Saturday, February 7, 2026
Snow by John Banville
Let me start off by saying that I love John Banville. He is a Booker Prize winning author who has been in consideration for the award many times. He is cut from that cloth. This, on the other hand, is a by the book detective novel set in late 1950's in Ireland. The prose itself is beautiful, notably better than the standard fare, and the plot is not over done. There are undertones--and overtones--of societal commentary embedded within, and it is excellent for all of that, but the plot is not overly involved, what you would come for is the writing.
This features a young Irish detective — earnest, a bit troubled, and a little persnicketty — called St. John (pronounced “Sinjun”) Strafford. Just before Christmas, in a ramshackle country house owned byt the Wexford family in County Wexford, south of Dublin, a Roman Catholic priest is found murdered in, yes, the library. Detective Strafford is sent to investigate. The various suspects — mostly members of the Osborne family and their staff — were all in the house the night of the murder. Pretty standard fare — except for one detail: The priest has also been expertly castrated.

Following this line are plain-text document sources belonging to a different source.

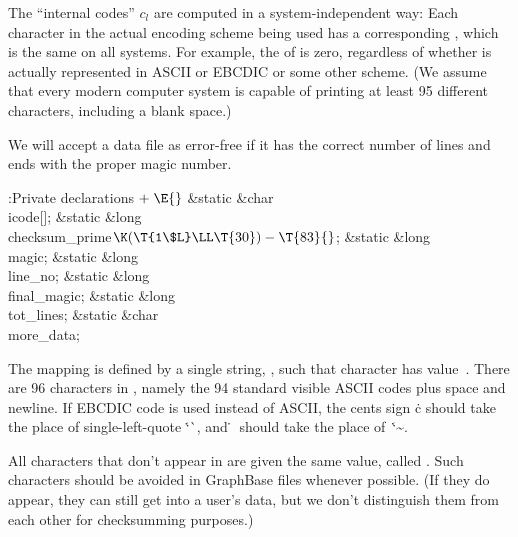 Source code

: The ``internal codes'' $c_l$ are computed in a system-independent way:
Each character  in the actual encoding scheme being used has a
corresponding , which is the same on all systems. For example,
the  of  is zero, regardless of whether 
is actually
represented in ASCII or EBCDIC or some other scheme. (We assume that
every modern computer system is capable of printing at least 95
different characters, including a blank space.)

We will accept a data file as error-free if it has the correct number of
lines and ends with the proper magic number.

\Y\B\4:Private declarations\X${}\mathrel+\E{}$\6
\&{static} \&{char} \\{icode}[];\6
\&{static} \&{long} \\{checksum\_prime}${}\K(\T{1\$L}\LL\T{30})-\T{83}{}$;\6
\&{static} \&{long} \\{magic};\6
\&{static} \&{long} \\{line\_no};\6
\&{static} \&{long} \\{final\_magic};\6
\&{static} \&{long} \\{tot\_lines};\6
\&{static} \&{char} \\{more\_data};\par
\fi

The  mapping is defined by a single string, ,
such that
character  has  value~. There are 96
characters
in , namely the 94 standard visible ASCII codes plus space
and newline. If EBCDIC code is used instead of ASCII, the
cents sign \rlap{\.{\kern.05em/}}\.c should take the place of single-left-quote
\.{\char`\`}, and \.{}~should take the place of\/~\.{\char`\~}.

All characters that don't appear in  are given the same 
value, called . Such characters should be avoided in
GraphBase files whenever possible. (If they do appear, they can still
get into a user's data, but we don't distinguish them from each other
for checksumming purposes.)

Then there is the social context, which is on the surface some, and some I had to read a review to know about. The Osborne family is Anglo-Irish, a colonial class of Protestant landowners who can trace their arrival in Ireland back to the time of Oliver Cromwell and have survived into the 1950s. English in their attitudes, they are a stark reminder to the Catholic Irish that for the 5 percent of the population who are Protestant in this Roman Catholic country, nothing much has changed since the 17th century. The Anglo-Irish — the Horse Protestants, as they are derogatively known — live in their crumbling stately homes, ride to hounds, go to balls and race meetings, speak with a different accent and still own much of the land, managed in a form of benign paternalistic feudalism.
Strafford himself is also Protestant, which I suspect will resurface as the series continues. This is very good, especially if you have an affection for Irish authors, and I would recommend it if you like the genre. It is predictable in ways that might not appeal for those looking for something more obscure.